§ **Task to carry out**
Could you find each line of the data below that contains the word "needs" and copy those lines?

::::

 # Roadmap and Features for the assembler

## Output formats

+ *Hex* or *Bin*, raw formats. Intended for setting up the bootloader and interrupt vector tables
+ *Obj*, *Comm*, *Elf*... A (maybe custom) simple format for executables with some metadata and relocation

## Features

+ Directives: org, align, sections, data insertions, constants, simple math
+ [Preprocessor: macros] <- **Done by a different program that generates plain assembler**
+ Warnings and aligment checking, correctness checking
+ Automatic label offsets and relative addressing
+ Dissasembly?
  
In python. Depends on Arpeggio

::::

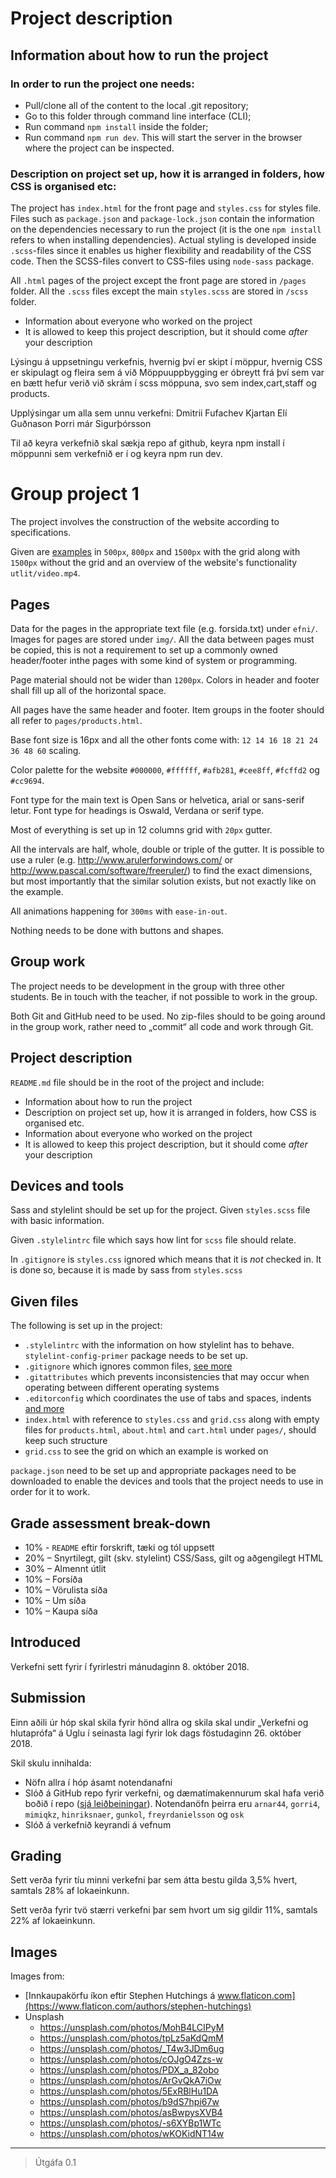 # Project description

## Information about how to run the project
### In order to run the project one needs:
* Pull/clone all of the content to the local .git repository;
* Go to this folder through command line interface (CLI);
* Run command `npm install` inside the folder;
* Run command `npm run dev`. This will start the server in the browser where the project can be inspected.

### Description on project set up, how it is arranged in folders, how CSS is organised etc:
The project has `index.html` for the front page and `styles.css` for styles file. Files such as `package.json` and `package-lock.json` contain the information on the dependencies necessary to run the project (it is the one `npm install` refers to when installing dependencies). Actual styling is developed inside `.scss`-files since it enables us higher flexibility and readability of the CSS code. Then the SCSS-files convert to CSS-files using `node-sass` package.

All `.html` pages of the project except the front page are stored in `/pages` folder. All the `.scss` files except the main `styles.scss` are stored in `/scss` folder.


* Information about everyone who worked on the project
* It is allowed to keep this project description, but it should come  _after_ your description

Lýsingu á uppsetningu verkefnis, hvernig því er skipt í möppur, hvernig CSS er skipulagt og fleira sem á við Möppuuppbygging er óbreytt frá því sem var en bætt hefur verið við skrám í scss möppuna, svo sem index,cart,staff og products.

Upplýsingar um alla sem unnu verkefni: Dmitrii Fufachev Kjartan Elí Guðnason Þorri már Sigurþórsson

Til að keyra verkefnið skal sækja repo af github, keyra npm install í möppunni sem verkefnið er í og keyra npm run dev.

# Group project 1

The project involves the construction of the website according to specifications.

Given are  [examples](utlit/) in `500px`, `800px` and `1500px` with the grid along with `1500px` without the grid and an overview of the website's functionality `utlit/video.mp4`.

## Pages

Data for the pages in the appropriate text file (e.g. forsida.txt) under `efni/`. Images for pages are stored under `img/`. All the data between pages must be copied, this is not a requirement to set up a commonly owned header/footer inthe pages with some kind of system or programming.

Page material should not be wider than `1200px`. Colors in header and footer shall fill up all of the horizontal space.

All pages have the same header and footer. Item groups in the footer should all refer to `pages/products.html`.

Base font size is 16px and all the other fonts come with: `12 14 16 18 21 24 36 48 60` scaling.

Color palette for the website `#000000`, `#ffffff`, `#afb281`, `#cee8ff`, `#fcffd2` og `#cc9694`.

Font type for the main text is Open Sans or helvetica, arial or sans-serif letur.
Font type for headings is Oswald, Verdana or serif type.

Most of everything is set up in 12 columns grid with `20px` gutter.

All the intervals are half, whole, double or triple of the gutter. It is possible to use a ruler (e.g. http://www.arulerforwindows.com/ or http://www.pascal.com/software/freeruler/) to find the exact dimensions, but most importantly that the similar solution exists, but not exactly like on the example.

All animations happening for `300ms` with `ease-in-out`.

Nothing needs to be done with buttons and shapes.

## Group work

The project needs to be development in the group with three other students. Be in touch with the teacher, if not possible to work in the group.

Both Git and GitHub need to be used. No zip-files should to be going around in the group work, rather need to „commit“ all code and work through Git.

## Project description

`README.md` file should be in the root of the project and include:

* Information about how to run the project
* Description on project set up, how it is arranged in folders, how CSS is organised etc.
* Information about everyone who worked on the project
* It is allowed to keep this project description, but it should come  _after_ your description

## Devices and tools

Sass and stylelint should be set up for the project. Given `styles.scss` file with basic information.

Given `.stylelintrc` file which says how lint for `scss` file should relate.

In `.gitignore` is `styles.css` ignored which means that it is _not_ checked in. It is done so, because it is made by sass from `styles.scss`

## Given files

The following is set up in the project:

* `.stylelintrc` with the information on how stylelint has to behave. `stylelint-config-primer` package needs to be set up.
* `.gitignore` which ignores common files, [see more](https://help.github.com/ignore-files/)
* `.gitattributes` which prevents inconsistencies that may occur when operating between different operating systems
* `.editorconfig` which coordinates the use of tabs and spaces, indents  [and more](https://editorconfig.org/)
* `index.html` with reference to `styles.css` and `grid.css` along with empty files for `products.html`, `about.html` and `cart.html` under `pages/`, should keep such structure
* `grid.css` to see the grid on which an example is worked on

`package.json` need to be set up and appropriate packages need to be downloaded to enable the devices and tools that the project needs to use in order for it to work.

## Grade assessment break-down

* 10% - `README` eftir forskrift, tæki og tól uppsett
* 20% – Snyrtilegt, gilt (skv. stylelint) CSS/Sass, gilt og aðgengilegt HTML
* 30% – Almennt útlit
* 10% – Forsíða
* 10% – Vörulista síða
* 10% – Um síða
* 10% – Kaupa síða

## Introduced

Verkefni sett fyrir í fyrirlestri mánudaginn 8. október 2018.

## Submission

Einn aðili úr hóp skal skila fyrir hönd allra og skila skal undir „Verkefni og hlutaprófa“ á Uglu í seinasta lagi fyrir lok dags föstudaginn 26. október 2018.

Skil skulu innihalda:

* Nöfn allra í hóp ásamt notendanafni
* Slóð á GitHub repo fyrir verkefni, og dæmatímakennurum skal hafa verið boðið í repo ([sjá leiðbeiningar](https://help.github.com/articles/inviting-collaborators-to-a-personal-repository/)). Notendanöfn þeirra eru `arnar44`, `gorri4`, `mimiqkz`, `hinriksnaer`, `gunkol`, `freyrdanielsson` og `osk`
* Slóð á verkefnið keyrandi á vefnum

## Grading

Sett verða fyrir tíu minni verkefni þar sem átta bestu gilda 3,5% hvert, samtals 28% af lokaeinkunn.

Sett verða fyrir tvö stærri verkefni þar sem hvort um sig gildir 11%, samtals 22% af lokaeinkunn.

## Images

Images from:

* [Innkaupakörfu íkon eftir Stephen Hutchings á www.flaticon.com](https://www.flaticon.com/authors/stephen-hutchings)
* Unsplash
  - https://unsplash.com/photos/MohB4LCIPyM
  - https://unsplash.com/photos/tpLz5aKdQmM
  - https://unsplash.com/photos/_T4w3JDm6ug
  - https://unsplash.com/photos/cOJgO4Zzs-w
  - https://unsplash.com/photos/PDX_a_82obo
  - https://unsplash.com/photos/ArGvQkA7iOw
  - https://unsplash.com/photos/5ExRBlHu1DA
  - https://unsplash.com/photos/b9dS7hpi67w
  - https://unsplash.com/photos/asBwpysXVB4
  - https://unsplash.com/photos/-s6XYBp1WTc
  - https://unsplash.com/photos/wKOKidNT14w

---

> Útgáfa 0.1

::::

§ **Answer for the task**
### In order to run the project one needs:
Nothing needs to be done with buttons and shapes.
The project needs to be development in the group with three other students. Be in touch with the teacher, if not possible to work in the group.
* `.stylelintrc` with the information on how stylelint has to behave. `stylelint-config-primer` package needs to be set up.
`package.json` need to be set up and appropriate packages need to be downloaded to enable the devices and tools that the project needs to use in order for it to work.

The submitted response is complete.